I am trying to approximate a function that smoothly maps five inputs to a single probability using Keras, but seem to have hit a limit. A similar problem was posed here (Keras Regression to approximate function (goal: loss < 1e-7)) for a ten-dimensional function and I have found that the architecture proposed there, namely:

model = Sequential()

model.add(Dense(128,input_shape=(5,), activation='tanh'))

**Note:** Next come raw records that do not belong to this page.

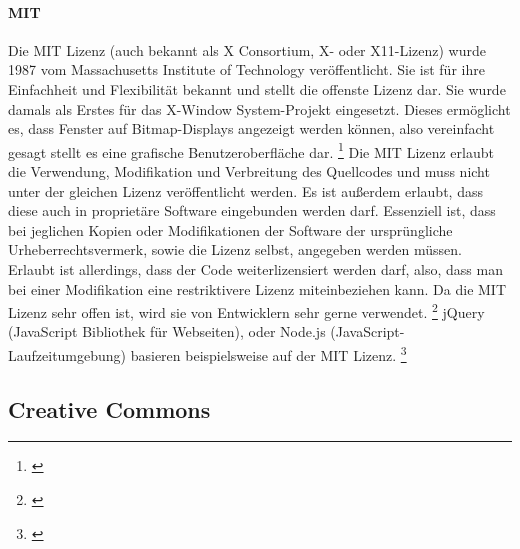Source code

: \documentclass[titlepage,12pt,twoside]{article}
\begin{document}
\paragraph{MIT}
\label{par:MIT}
\hfill \break
\hfill \break
Die MIT Lizenz (auch bekannt als X Consortium, X- oder X11-Lizenz) wurde 1987 vom Massachusetts Institute of Technology veröffentlicht. Sie ist für ihre Einfachheit und Flexibilität bekannt und stellt die offenste 
Lizenz dar. Sie wurde damals als Erstes für das X-Window System-Projekt eingesetzt. Dieses ermöglicht es, dass Fenster auf Bitmap-Displays angezeigt werden können, also vereinfacht gesagt stellt es eine grafische 
Benutzeroberfläche dar. \footnote{\cite{Holton1}} Die MIT Lizenz erlaubt die Verwendung, Modifikation und Verbreitung des Quellcodes und muss nicht unter der gleichen Lizenz veröffentlicht werden. Es ist außerdem erlaubt, dass diese auch 
in proprietäre Software eingebunden werden darf. Essenziell ist, dass bei jeglichen Kopien oder Modifikationen der Software der ursprüngliche Urheberrechtsvermerk, sowie die Lizenz selbst, angegeben werden müssen. 
Erlaubt ist allerdings, dass der Code weiterlizensiert werden darf, also, dass man bei einer Modifikation eine restriktivere Lizenz miteinbeziehen kann. Da die MIT Lizenz sehr offen ist, wird sie von Entwicklern sehr 
gerne verwendet. \footnote{\cite{Holton2}} jQuery (JavaScript Bibliothek für Webseiten), oder Node.js (JavaScript-Laufzeitumgebung) basieren beispielsweise auf der MIT Lizenz. \footnote{\cite{Holton3}}

\subsection{Creative Commons}
\end{document}
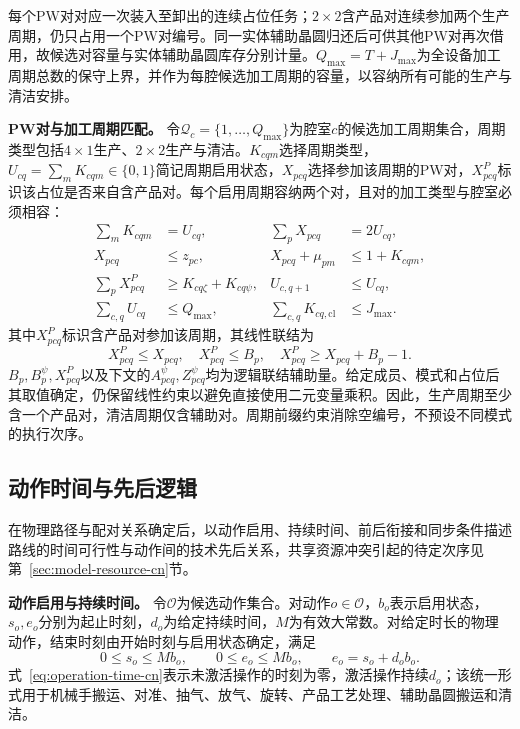 \documentclass[final,5p,times,twocolumn]{elsarticle}
\begin{document}
每个PW对对应一次装入至卸出的连续占位任务；$2\times2$含产品对连续参加两个生产周期，仍只占用一个PW对编号。同一实体辅助晶圆归还后可供其他PW对再次借用，故候选对容量与实体辅助晶圆库存分别计量。$Q_{\max}=T+J_{\max}$为全设备加工周期总数的保守上界，并作为每腔候选加工周期的容量，以容纳所有可能的生产与清洁安排。

\noindent\textbf{PW对与加工周期匹配。}
令$\mathcal Q_c=\{1,\ldots,Q_{\max}\}$为腔室$c$的候选加工周期集合，周期类型包括$4\times1$生产、$2\times2$生产与清洁。$K_{cqm}$选择周期类型，$U_{cq}=\sum_mK_{cqm}\in\{0,1\}$简记周期启用状态，$X_{pcq}$选择参加该周期的PW对，$X^P_{pcq}$标识该占位是否来自含产品对。每个启用周期容纳两个对，且对的加工类型与腔室必须相容：
\begin{equation}
\begin{aligned}
\sum_mK_{cqm}&=U_{cq}, &\sum_pX_{pcq}&=2U_{cq},\\
X_{pcq}&\le z_{pc}, &X_{pcq}+\mu_{pm}&\le1+K_{cqm},\\
\sum_pX^P_{pcq}&\ge K_{cq\zeta}+K_{cq\psi}, &U_{c,q+1}&\le U_{cq},\\
\sum_{c,q}U_{cq}&\le Q_{\max}, &\sum_{c,q}K_{cq,\mathrm{cl}}&\le J_{\max}.
\end{aligned}
\label{eq:cycle-capacity-cn}
\end{equation}
其中$X^P_{pcq}$标识含产品对参加该周期，其线性联结为
\begin{equation}
X^P_{pcq}\le X_{pcq},\quad X^P_{pcq}\le B_p,\quad
X^P_{pcq}\ge X_{pcq}+B_p-1.
\label{eq:cycle-products-cn}
\end{equation}
$B_p,B_p^{\psi},X^P_{pcq}$以及下文的$A^{\psi}_{pcq},Z^{\psi}_{pcq}$均为逻辑联结辅助量。给定成员、模式和占位后其取值确定，仍保留线性约束以避免直接使用二元变量乘积。因此，生产周期至少含一个产品对，清洁周期仅含辅助对。周期前缀约束消除空编号，不预设不同模式的执行次序。

\subsection{动作时间与先后逻辑}
\label{sec:model-time-cn}

在物理路径与配对关系确定后，以动作启用、持续时间、前后衔接和同步条件描述路线的时间可行性与动作间的技术先后关系，共享资源冲突引起的待定次序见第~\ref{sec:model-resource-cn}节。

\noindent\textbf{动作启用与持续时间。}
令$\mathcal O$为候选动作集合。对动作$o\in\mathcal O$，$b_o$表示启用状态，$s_o,e_o$分别为起止时刻，$d_o$为给定持续时间，$M$为有效大常数。对给定时长的物理动作，结束时刻由开始时刻与启用状态确定，满足
\begin{equation}
0\le s_o\le Mb_o,\qquad
0\le e_o\le Mb_o,\qquad
e_o=s_o+d_ob_o.
\label{eq:operation-time-cn}
\end{equation}
式~\eqref{eq:operation-time-cn}表示未激活操作的时刻为零，激活操作持续$d_o$；该统一形式用于机械手搬运、对准、抽气、放气、旋转、产品工艺处理、辅助晶圆搬运和清洁。
\end{document}
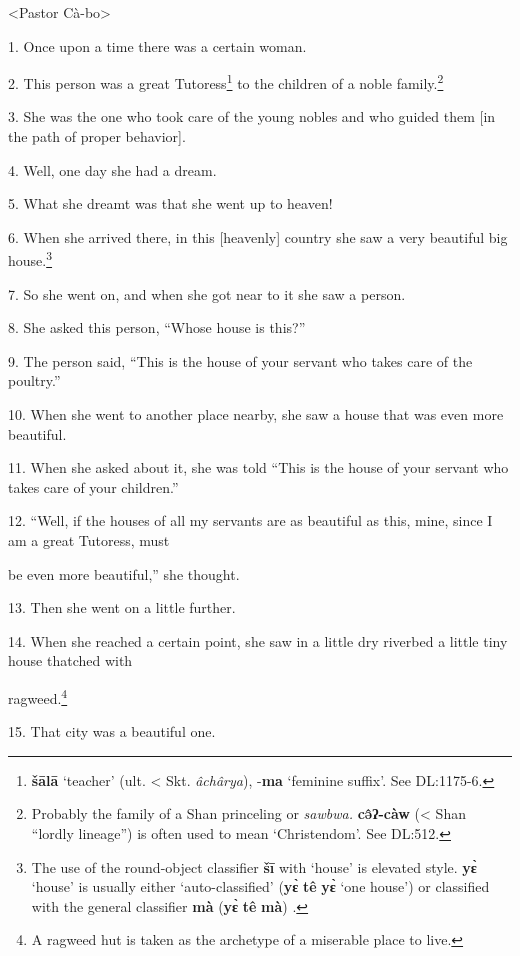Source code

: \setcounter{footnote}{0}

<Pastor Cà-bo>

1. Once upon a time there was a certain woman.

2. This person was a great Tutoress\footnote{\textbf{šālā} `teacher' (ult. < Skt. \textit{âchârya}), -\textbf{ma} `feminine suffix'. See DL:1175-6.} to the children of a noble family.\footnote{Probably the family of a Shan princeling or \textit{sawbwa. }\textbf{cə̂ʔ-càw} (< Shan ``lordly lineage'') is often used to mean `Christendom'. See DL:512.}

3. She was the one who took care of the young nobles and who guided them [in the
path of proper behavior].

4. Well, one day she had a dream.

5. What she dreamt was that she went up to heaven!

6. When she arrived there, in this [heavenly] country she saw a very beautiful
big house.\footnote{The use of the round-object classifier \textbf{šī} with `house' is elevated style. \textbf{yɛ̀} `house' is usually either `auto-classified' (\textbf{yɛ̀} \textbf{tê} \textbf{yɛ̀} `one house') or classified with the general classifier \textbf{mà} (\textbf{yɛ̀} \textbf{tê} \textbf{mà}) .}

7. So she went on, and when she got near to it she saw a person.

8. She asked this person, ``Whose house is this?''

9. The person said, ``This is the house of your servant who takes care of the poultry.''

10. When she went to another place nearby, she saw a house that was even more beautiful.

11. When she asked about it, she was told ``This is the house of your servant who
takes care of your children.''

12. ``Well, if the houses of all my servants are as beautiful as this, mine, since
I am a great Tutoress, must

be even more beautiful,'' she thought.

13. Then she went on a little further.

14. When she reached a certain point, she saw in a little dry riverbed a little
tiny house thatched with

ragweed.\footnote{A ragweed hut is taken as the archetype of a miserable place to live.}

15. That city was a beautiful one.

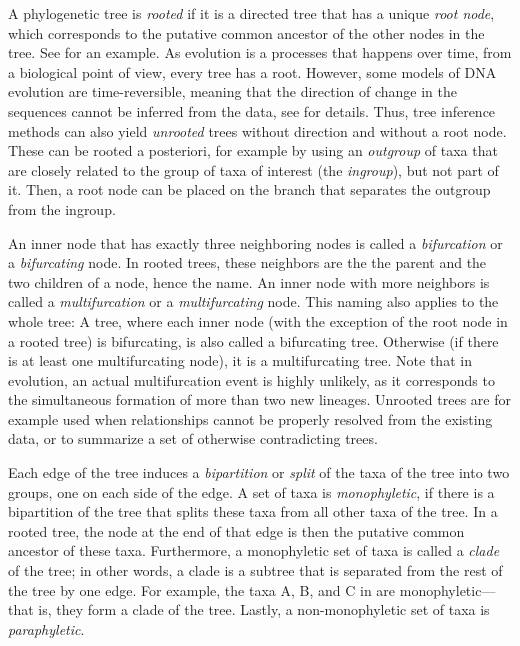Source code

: A phylogenetic tree is \emph{rooted}
if it is a directed tree that has a unique \emph{root node},
which corresponds to the putative common ancestor of the other nodes in the tree.
See  for an example.
As evolution is a processes that happens over time,
from a biological point of view, every tree has a root.
However, some models of DNA evolution are time-reversible,
meaning that the direction of change in the sequences cannot be inferred from the data,
see  for details.
Thus, tree inference methods can also yield \emph{unrooted} trees without direction and without a root node.
These can be rooted a posteriori, for example by using an \emph{outgroup} of taxa
that are closely related to the group of taxa of interest (the \emph{ingroup}), but not part of it.
Then, a root node can be placed on the branch that separates the outgroup from the ingroup.

An inner node that has exactly three neighboring nodes is called a \emph{bifurcation} or a \emph{bifurcating} node.
In rooted trees, these neighbors are the the parent and the two children of a node, hence the name.
An inner node with more neighbors is called a \emph{multifurcation} or a \emph{multifurcating} node.
This naming also applies to the whole tree:
A tree, where each inner node (with the exception of the root node in a rooted tree) is bifurcating,
is also called a bifurcating tree.
Otherwise (if there is at least one multifurcating node), it is a multifurcating tree.
Note that in evolution, an actual multifurcation event is highly unlikely,
as it corresponds to the simultaneous formation of more than two new lineages.
Unrooted trees are for example used when relationships cannot be properly resolved from the existing data,
or to summarize a set of otherwise contradicting trees.

Each edge of the tree induces a \emph{bipartition} or \emph{split} of the taxa of the tree into two groups,
one on each side of the edge.
A set of taxa is \emph{monophyletic},
if there is a bipartition of the tree that splits these taxa from all other taxa of the tree.
In a rooted tree, the node at the end of that edge is then the putative common ancestor of these taxa.
Furthermore, a monophyletic set of taxa is called a \emph{clade} of the tree;
in other words, a clade is a subtree that is separated from the rest of the tree by one edge.
For example, the taxa {\sffamily A}, {\sffamily B}, and {\sffamily C} in  are monophyletic---%
that is, they form a clade of the tree.
Lastly, a non-monophyletic set of taxa is \emph{paraphyletic}.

model.add(Dense(64,activation='tanh'))

model.add(Dense(1,activation='sigmoid'))

model.compile(optimizer='adam', loss='mae')

gives me my best results, converging to a best loss of around 7e-4 on my validation data when the batch size is 1000. Adding or removing more neurons or layers seems to reduce the accuracy. Dropout regularisation also reduces accuracy. I am currently using 1e7 training samples, which took two days to generate (hence the desire to approximate this function). I would like to reduce the mae by another order of magnitude, does anyone have any suggestions how to do this?

desertnaut
  • 57,590
  • 26
  • 140
  • 166
user23
  • 9
  • 1
  • 4

1 Answers1

0

I recommend use utilize the keras callbacks ReduceLROnPlateau, documentation is here and ModelCheckpoint, documentation is here.. For the first, set it to monitory validation loss and it will reduce the learning rate by a factor(factor) if the loss fails to reduce after a fixed number (patience) of consecutive epochs. For the second also monitor validation loss and save the weights for the model with the lowest validation loss to a directory. After training load the weights and use them to evaluate or predict on the test set. My code implementation is shown below.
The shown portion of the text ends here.